Post-pandemic mining work

The main challenge of the mining sector against the emergence of Covid 19 has been the protection of its workers, suppliers and communities near its sites, along with maintaining operational continuity, and in this way contributing to face this health, social and economic crisis.

The operations proceeded to decrease the number of own workers and contractors, leaving only critical personnel on site. Added to this was the stoppage of investment projects, which often mark peaks of workers from contractor companies, as well as the rescheduling of major maintenance. The transfer of large numbers of people to and from operations from their residences, many located in other regions of the country, has also forced changes in transport logistics, which has led to shifts being extended to help reduce travel.

So far, the results of these measures (an average 35% reduction in the workforce for large-scale mining) have been positive and their extension over time will depend on the speed and extent of the pandemic. Although the maintenance of small endowments has until now only marginally impacted the operation, it does hit mine development and maintenance. In the case of projects, the impact is much greater and there is still no clarity on how to face the situation and resume the projects in the medium term.

From a more far-reaching perspective, one wonders what this new reality of mining operation means.
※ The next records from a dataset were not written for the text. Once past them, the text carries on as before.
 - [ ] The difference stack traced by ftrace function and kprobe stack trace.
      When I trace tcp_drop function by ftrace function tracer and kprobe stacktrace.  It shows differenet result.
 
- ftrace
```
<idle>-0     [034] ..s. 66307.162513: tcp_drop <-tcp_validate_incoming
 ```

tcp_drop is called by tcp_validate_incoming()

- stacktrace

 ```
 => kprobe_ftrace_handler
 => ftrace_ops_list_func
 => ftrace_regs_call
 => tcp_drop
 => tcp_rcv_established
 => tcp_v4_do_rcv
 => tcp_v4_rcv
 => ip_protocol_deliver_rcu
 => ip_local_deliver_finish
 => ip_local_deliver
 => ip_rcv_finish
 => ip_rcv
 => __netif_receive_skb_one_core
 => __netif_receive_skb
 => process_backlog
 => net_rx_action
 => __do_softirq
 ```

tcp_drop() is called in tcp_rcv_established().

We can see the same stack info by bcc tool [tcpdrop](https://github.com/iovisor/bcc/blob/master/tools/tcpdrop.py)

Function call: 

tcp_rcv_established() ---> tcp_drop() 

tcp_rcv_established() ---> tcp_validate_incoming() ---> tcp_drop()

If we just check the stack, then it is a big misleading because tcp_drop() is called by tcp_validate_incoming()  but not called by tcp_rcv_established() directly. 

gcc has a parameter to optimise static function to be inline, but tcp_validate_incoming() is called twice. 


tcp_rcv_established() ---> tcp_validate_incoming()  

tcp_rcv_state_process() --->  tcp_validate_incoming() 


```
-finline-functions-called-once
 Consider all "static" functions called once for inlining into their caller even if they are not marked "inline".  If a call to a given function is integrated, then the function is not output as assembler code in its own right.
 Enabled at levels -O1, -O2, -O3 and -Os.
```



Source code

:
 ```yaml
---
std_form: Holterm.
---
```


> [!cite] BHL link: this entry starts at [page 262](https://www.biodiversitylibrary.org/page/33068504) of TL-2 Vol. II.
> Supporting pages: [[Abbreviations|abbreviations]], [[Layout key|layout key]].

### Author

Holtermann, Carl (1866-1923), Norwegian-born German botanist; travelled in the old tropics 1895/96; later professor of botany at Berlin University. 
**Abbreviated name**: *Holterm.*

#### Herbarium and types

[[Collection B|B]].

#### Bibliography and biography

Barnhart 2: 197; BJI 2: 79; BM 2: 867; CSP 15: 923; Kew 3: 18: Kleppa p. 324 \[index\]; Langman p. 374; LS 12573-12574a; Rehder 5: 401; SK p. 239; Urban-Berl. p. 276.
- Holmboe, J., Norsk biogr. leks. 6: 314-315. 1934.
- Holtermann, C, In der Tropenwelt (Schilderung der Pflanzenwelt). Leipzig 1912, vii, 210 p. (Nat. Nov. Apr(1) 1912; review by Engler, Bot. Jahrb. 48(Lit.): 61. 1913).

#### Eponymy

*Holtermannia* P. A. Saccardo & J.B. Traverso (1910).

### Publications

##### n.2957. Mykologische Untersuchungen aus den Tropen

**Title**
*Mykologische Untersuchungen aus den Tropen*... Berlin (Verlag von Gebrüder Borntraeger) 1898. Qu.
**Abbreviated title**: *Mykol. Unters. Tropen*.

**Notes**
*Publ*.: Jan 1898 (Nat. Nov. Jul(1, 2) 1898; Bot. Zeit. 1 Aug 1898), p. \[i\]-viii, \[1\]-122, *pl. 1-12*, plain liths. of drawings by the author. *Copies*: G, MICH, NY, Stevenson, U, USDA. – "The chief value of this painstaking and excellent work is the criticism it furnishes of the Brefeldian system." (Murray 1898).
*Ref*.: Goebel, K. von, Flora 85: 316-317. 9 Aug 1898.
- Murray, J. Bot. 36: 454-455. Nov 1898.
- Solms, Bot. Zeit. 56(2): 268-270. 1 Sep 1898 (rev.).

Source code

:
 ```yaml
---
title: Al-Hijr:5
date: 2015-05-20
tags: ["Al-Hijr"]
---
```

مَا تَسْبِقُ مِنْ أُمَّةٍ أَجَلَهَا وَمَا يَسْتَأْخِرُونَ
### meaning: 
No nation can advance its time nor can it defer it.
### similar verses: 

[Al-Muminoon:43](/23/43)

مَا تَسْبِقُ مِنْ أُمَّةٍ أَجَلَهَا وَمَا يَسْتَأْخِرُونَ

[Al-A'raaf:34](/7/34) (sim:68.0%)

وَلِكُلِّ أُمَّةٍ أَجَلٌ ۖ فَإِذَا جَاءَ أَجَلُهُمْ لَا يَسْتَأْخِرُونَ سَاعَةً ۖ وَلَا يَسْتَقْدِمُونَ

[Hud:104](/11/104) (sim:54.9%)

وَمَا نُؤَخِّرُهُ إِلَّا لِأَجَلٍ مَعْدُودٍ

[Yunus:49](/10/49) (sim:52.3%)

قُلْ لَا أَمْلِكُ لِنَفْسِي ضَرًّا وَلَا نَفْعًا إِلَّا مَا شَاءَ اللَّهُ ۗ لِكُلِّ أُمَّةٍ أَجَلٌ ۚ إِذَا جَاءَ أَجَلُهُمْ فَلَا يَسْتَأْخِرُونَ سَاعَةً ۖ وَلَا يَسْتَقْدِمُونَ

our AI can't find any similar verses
The industry has been focused on how to increase the productivity of its operations through various initiatives, among which the innovations resulting from digital disruption were making remote work possible through integrated control centers located off-site and automation of processes. Operational experience during the pandemic could reinforce and accelerate these changes, which not only help to reduce the health risks generated by the pandemic but also help to close the productivity gap that our mining has compared to mining districts such as Australia and Canada.

This new context can be expressed in deeper changes in the way of operating. For example, it would eventually make it possible to substantially reduce the tasks currently carried out by contractor companies, some with large numbers of personnel such as hotels, catering and transportation. The areas where changes will be most difficult are maintenance and project construction. In the former, there may be more robotization, but less scope and in projects, remote prefabrication can help, but it will not have a major impact either.

In this way, the challenge of increasing productivity in Chilean mining, paradoxically, could be favored based on the current situation. It will be necessary to observe closely the coming months since if more structural changes such as those described take place, they will present a minor challenge for employment, which requires government action as a driver and articulator of agreements between the company, civil society and the political world.